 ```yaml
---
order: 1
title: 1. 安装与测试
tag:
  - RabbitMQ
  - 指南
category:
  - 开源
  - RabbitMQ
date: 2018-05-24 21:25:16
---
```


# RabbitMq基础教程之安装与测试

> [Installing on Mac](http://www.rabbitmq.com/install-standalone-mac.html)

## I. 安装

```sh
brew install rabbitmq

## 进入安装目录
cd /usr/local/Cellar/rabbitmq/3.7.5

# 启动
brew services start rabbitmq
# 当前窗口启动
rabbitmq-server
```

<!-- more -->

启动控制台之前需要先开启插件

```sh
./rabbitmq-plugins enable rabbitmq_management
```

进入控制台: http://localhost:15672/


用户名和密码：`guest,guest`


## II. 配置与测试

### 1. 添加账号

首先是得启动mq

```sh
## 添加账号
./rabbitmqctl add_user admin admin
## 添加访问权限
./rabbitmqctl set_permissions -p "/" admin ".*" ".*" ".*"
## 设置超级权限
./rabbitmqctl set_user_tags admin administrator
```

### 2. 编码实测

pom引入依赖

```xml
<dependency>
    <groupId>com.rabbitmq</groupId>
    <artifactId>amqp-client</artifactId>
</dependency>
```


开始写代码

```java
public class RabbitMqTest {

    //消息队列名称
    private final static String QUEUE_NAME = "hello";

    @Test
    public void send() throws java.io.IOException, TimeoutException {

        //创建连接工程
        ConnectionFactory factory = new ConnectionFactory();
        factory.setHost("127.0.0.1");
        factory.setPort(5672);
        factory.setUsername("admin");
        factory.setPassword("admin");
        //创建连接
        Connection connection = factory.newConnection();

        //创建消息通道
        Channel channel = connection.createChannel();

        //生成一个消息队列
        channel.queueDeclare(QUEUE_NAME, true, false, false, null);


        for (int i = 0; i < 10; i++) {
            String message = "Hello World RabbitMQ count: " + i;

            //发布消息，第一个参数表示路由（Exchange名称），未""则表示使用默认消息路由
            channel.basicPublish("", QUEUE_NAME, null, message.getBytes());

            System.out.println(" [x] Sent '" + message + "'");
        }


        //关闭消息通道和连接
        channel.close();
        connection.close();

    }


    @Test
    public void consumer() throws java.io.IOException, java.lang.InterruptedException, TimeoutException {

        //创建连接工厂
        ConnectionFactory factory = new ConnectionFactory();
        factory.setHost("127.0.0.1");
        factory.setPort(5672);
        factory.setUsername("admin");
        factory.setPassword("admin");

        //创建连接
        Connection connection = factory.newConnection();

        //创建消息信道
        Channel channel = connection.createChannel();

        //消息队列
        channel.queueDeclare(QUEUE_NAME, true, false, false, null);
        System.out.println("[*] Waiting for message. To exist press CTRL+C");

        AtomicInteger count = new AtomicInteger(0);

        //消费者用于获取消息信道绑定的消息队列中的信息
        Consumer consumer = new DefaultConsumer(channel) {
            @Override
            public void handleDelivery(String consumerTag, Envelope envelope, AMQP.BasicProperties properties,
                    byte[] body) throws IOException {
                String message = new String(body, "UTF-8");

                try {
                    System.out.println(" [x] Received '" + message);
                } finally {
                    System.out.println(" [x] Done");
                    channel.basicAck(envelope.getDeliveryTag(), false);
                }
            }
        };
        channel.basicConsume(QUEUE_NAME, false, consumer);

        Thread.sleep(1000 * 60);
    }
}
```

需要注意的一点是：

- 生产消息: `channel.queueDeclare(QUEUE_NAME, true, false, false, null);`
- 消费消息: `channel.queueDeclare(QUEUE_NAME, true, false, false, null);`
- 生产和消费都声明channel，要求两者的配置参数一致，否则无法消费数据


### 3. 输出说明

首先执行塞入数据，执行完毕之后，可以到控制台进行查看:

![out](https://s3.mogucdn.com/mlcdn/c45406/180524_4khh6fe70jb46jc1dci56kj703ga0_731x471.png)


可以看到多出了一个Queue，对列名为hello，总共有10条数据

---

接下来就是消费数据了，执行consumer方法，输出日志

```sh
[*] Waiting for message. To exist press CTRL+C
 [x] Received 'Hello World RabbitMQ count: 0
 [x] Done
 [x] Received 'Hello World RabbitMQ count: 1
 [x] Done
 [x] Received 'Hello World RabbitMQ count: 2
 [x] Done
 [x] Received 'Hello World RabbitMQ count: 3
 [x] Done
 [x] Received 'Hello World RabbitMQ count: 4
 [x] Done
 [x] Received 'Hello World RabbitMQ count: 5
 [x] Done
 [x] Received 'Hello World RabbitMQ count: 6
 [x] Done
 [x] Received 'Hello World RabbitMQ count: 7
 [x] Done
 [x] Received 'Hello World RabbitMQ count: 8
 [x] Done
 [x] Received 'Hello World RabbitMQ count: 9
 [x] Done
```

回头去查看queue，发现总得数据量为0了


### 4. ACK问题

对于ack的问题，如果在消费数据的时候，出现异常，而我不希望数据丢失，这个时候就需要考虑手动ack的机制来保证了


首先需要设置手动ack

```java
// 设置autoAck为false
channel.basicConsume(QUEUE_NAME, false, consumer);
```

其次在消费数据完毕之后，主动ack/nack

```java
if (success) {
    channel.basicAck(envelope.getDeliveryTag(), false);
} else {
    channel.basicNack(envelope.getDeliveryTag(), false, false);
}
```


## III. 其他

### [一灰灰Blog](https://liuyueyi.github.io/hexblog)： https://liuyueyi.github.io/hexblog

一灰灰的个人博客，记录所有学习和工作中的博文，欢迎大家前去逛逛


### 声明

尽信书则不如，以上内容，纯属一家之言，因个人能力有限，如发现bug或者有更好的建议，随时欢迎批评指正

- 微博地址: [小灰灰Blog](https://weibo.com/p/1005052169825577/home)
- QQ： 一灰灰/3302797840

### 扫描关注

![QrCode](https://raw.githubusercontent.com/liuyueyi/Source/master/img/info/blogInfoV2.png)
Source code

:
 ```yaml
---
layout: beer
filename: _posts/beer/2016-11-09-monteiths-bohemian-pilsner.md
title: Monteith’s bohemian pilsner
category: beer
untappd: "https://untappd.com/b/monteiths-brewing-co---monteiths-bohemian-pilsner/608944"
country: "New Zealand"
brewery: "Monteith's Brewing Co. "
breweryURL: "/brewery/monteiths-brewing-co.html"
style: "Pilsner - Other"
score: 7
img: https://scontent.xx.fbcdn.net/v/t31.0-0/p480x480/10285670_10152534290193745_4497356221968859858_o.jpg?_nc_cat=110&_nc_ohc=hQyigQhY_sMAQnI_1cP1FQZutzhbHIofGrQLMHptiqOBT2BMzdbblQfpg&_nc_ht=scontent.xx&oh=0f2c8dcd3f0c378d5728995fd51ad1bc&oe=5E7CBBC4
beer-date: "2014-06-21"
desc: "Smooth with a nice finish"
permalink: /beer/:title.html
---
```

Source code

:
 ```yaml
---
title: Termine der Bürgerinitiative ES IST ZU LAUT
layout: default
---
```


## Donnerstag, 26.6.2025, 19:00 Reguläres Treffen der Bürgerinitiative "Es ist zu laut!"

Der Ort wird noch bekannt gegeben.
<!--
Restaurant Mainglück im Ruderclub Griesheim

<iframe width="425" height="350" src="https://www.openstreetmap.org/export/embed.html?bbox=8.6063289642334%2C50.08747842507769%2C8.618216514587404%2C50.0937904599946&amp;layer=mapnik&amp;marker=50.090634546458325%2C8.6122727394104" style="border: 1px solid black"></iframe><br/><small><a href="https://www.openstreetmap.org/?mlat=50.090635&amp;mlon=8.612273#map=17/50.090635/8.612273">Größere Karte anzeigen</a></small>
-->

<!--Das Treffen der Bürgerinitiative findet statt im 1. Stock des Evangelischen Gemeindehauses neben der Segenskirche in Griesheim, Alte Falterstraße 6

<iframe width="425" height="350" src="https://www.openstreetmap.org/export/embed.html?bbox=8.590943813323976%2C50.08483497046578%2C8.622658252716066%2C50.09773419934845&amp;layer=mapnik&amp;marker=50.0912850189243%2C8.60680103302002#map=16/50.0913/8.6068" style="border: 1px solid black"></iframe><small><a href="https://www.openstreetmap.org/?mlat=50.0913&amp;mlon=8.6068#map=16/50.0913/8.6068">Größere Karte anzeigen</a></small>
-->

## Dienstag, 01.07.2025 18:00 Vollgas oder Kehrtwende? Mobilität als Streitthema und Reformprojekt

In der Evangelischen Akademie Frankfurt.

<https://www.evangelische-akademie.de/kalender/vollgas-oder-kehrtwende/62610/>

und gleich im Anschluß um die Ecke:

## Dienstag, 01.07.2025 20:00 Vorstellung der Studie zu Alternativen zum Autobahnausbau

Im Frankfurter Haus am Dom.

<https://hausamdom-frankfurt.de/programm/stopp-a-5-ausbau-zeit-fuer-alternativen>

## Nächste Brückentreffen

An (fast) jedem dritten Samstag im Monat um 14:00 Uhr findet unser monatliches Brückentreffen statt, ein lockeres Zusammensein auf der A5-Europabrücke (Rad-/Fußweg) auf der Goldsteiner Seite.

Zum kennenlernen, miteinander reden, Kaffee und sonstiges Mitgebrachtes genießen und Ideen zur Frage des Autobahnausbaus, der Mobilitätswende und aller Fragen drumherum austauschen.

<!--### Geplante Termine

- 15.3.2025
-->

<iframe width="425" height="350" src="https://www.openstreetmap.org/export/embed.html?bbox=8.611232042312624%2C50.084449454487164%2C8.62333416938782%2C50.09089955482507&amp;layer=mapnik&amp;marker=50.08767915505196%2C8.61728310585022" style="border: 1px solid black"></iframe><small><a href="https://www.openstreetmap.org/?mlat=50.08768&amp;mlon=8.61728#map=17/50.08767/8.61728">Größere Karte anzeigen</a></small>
☆ ☆ ☆
> **What you will do**: Each line from the start of the listing above through the line containing "### 1. 添加账号" should be copied exactly, please, with no other lines added.

> **Output of the exercise**:
 ```yaml
---
order: 1
title: 1. 安装与测试
tag:
  - RabbitMQ
  - 指南
category:
  - 开源
  - RabbitMQ
date: 2018-05-24 21:25:16
---
```


# RabbitMq基础教程之安装与测试

> [Installing on Mac](http://www.rabbitmq.com/install-standalone-mac.html)

## I. 安装

```sh
brew install rabbitmq

## 进入安装目录
cd /usr/local/Cellar/rabbitmq/3.7.5

# 启动
brew services start rabbitmq
# 当前窗口启动
rabbitmq-server
```

<!-- more -->

启动控制台之前需要先开启插件

```sh
./rabbitmq-plugins enable rabbitmq_management
```

进入控制台: http://localhost:15672/


用户名和密码：`guest,guest`


## II. 配置与测试

### 1. 添加账号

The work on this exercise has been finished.